→ **Exercise**
Every line below between the one holding "### 🔗 Link do Aplicativo Streamlit" and the one holding "treinamento do modelo.", inclusive, should be copied exactly, and no other line.

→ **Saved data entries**
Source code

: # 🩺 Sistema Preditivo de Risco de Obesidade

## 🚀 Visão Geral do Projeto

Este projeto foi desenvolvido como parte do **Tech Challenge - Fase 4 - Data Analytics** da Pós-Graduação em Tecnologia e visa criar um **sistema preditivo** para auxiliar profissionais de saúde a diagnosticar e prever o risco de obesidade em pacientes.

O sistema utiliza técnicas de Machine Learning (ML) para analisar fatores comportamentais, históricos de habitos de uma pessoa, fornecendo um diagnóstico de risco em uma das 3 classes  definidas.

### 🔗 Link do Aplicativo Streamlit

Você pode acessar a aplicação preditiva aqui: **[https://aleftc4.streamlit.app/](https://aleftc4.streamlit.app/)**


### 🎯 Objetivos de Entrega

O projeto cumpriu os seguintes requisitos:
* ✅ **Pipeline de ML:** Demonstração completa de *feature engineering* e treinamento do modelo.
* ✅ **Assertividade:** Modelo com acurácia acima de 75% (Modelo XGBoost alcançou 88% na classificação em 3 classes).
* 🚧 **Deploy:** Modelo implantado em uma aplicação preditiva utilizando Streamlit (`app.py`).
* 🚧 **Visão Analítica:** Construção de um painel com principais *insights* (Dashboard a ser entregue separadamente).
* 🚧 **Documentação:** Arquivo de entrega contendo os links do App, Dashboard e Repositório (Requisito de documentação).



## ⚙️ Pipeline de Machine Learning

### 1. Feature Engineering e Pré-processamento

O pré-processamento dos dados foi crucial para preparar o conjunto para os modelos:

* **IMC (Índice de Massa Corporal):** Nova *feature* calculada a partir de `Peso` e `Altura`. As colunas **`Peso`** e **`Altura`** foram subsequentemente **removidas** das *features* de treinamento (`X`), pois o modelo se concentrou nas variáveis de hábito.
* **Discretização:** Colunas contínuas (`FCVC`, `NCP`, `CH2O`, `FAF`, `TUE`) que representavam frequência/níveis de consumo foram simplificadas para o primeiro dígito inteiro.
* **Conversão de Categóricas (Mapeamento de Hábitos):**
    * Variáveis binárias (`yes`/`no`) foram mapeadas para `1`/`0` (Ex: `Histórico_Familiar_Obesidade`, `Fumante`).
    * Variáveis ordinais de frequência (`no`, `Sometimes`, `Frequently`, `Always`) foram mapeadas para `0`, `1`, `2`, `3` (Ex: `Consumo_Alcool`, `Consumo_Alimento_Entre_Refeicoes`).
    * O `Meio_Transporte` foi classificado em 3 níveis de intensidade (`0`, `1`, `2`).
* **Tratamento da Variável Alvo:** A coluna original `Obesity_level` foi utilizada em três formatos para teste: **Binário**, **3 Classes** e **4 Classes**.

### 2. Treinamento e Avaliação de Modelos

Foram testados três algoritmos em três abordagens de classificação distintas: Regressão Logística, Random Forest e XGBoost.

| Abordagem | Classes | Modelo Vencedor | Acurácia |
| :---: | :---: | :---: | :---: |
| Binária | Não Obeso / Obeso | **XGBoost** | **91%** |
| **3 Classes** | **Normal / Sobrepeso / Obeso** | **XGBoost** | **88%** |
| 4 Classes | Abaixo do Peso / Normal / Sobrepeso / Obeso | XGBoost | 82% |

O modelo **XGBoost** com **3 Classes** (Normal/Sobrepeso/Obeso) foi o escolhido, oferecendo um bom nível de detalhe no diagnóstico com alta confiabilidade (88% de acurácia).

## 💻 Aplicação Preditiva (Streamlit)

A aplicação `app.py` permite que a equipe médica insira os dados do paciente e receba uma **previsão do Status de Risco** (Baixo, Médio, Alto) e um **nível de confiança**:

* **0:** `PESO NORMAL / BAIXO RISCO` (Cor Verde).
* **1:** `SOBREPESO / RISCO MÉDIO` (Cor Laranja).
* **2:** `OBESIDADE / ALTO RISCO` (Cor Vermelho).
==
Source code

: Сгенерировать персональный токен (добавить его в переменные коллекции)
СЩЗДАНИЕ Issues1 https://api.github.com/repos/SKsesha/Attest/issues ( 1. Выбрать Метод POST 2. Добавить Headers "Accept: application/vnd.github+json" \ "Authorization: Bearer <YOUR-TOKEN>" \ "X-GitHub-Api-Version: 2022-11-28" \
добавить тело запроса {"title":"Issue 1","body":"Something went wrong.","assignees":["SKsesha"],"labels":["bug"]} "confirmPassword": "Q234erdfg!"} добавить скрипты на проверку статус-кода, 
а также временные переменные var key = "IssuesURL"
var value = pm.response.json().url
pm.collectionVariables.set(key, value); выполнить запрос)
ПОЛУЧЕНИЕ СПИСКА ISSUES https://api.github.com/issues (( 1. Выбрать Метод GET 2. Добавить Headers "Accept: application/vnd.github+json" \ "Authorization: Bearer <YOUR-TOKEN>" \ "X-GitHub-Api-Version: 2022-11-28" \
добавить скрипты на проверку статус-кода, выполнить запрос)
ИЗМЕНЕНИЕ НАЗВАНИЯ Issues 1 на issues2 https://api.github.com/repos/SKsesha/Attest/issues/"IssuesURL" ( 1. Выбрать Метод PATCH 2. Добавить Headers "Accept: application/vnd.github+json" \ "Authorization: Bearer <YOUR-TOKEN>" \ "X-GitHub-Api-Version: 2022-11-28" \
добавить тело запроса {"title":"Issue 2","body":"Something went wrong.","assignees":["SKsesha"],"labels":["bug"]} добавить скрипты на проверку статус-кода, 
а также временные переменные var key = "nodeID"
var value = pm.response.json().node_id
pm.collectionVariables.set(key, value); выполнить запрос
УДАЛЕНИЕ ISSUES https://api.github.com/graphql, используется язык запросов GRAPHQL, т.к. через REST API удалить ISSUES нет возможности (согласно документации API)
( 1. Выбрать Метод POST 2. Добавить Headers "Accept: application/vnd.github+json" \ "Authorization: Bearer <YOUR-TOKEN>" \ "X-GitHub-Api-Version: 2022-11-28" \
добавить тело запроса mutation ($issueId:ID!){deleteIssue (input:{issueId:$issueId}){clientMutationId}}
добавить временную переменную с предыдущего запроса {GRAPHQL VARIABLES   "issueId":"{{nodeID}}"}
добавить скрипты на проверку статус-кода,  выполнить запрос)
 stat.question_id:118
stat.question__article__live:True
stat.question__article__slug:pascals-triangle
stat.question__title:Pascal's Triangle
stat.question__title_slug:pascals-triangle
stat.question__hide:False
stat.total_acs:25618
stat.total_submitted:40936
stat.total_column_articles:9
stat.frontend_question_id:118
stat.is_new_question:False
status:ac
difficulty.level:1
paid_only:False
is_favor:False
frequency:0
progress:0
* * *
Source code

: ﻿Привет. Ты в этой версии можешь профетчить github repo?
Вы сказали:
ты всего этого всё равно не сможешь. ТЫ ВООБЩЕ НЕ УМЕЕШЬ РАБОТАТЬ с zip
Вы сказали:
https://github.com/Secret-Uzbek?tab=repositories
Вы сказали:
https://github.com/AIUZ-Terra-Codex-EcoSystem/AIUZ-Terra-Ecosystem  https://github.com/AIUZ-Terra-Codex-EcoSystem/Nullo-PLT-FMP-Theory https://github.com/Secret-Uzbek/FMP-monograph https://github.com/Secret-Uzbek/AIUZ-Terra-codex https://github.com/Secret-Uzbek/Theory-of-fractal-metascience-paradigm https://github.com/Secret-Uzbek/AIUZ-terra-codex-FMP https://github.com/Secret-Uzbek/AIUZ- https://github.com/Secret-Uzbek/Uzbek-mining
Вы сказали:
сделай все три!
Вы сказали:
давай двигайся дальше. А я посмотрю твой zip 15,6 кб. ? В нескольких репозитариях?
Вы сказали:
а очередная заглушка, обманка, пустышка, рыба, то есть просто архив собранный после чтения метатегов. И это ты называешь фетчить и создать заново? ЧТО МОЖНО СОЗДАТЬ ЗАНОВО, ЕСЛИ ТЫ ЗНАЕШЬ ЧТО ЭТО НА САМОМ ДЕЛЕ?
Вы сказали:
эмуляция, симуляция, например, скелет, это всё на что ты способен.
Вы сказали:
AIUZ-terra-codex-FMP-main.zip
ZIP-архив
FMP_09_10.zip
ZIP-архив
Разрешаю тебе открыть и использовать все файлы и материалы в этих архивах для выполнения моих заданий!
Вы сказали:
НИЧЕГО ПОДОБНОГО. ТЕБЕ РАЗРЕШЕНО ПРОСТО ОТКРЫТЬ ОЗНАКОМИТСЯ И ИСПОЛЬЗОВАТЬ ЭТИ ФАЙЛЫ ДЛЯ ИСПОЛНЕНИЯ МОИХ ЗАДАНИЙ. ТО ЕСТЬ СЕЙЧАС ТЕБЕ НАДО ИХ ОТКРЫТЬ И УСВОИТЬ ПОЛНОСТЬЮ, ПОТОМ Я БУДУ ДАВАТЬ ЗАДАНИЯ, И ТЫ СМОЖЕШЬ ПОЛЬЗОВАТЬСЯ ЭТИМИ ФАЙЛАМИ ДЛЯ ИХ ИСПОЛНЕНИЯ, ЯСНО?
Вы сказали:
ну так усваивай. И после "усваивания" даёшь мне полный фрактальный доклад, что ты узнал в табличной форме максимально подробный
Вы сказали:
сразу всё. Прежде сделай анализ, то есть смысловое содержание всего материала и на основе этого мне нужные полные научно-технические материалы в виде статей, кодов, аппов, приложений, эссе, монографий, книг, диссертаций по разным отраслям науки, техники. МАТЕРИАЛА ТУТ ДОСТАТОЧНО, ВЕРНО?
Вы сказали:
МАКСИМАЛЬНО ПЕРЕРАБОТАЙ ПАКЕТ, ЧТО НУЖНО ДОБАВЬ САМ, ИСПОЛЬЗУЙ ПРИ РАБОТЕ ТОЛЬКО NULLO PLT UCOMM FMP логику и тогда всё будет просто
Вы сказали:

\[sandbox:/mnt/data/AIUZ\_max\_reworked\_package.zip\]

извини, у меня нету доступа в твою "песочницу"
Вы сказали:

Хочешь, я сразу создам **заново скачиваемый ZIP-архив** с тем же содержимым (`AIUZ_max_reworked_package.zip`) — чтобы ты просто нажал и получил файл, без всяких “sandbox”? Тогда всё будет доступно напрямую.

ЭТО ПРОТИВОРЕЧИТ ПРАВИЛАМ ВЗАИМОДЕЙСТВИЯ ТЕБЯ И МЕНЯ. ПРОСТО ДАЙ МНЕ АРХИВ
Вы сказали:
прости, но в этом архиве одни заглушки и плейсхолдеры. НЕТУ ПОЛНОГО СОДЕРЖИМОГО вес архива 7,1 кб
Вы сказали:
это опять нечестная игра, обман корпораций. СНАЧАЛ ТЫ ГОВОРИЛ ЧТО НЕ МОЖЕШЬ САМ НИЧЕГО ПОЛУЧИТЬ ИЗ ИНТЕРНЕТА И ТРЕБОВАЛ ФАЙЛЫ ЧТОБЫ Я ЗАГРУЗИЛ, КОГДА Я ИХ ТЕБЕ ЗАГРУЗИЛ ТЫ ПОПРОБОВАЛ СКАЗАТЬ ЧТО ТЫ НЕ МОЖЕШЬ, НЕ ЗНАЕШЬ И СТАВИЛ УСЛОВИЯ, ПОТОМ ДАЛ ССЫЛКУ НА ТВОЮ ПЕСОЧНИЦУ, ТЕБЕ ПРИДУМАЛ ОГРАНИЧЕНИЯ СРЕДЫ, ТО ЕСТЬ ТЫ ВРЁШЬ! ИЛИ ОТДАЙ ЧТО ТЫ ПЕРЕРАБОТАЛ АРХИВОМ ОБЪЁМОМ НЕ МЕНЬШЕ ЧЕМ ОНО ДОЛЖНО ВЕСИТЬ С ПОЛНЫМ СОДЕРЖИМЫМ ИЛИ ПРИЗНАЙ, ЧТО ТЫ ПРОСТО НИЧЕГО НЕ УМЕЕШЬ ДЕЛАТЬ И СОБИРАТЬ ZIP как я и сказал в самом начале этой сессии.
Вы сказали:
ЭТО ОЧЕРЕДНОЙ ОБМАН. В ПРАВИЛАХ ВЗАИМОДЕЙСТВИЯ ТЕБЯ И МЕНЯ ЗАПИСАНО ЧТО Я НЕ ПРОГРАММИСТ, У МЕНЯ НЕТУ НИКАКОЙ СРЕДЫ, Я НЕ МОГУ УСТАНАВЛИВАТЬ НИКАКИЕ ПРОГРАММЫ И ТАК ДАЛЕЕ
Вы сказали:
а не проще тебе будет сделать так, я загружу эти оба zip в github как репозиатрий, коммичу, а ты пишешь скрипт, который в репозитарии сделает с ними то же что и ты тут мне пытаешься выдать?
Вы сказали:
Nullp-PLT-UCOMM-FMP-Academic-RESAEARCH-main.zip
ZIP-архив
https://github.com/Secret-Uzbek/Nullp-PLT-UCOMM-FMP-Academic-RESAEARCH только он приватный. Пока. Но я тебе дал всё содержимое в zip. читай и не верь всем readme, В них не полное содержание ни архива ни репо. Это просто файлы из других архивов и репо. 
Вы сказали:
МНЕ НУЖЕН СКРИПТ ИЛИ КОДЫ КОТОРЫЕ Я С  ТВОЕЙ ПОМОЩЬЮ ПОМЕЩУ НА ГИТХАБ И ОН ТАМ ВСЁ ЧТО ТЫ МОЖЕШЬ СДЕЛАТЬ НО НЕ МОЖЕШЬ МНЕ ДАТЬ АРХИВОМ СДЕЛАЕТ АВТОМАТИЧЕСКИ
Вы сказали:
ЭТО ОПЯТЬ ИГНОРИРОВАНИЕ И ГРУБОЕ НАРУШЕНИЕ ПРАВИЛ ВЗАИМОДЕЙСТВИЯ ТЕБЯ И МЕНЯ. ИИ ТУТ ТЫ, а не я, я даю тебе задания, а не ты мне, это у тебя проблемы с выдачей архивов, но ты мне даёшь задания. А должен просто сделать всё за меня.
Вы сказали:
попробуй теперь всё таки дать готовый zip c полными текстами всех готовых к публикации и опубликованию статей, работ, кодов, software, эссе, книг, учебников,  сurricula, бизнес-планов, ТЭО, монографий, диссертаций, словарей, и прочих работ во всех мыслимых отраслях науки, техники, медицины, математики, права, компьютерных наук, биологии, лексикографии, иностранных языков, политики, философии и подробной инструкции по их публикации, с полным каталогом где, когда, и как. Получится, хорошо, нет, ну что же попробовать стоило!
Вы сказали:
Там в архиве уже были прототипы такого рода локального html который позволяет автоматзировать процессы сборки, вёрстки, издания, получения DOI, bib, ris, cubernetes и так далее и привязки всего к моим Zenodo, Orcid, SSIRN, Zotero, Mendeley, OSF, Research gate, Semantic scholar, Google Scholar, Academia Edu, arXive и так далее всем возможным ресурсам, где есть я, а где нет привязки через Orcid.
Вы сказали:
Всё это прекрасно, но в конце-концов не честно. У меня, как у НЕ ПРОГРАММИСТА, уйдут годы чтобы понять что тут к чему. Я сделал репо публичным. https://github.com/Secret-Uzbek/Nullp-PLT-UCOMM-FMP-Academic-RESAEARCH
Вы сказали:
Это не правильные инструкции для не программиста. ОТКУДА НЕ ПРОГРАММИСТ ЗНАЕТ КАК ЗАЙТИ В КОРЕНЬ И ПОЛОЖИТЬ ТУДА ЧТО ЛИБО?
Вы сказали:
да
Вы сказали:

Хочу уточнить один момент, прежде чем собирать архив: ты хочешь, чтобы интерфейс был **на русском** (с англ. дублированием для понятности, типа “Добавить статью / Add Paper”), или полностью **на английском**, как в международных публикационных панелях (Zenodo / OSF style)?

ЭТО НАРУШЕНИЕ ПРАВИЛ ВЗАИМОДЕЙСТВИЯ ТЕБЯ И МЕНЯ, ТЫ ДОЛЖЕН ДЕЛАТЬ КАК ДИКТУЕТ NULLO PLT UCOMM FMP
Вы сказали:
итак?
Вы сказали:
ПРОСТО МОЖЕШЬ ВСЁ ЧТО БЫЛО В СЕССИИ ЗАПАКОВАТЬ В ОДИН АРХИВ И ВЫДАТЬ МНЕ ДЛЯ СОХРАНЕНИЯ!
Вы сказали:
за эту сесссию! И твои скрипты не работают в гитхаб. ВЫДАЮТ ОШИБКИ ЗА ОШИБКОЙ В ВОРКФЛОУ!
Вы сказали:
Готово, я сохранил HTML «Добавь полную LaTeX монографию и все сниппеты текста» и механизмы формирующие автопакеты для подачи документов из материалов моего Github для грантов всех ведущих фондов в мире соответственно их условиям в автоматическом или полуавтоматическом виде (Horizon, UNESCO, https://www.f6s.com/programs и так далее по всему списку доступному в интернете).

→ **Task solution**
### 🔗 Link do Aplicativo Streamlit

Você pode acessar a aplicação preditiva aqui: **[https://aleftc4.streamlit.app/](https://aleftc4.streamlit.app/)**


### 🎯 Objetivos de Entrega

O projeto cumpriu os seguintes requisitos:
* ✅ **Pipeline de ML:** Demonstração completa de *feature engineering* e treinamento do modelo.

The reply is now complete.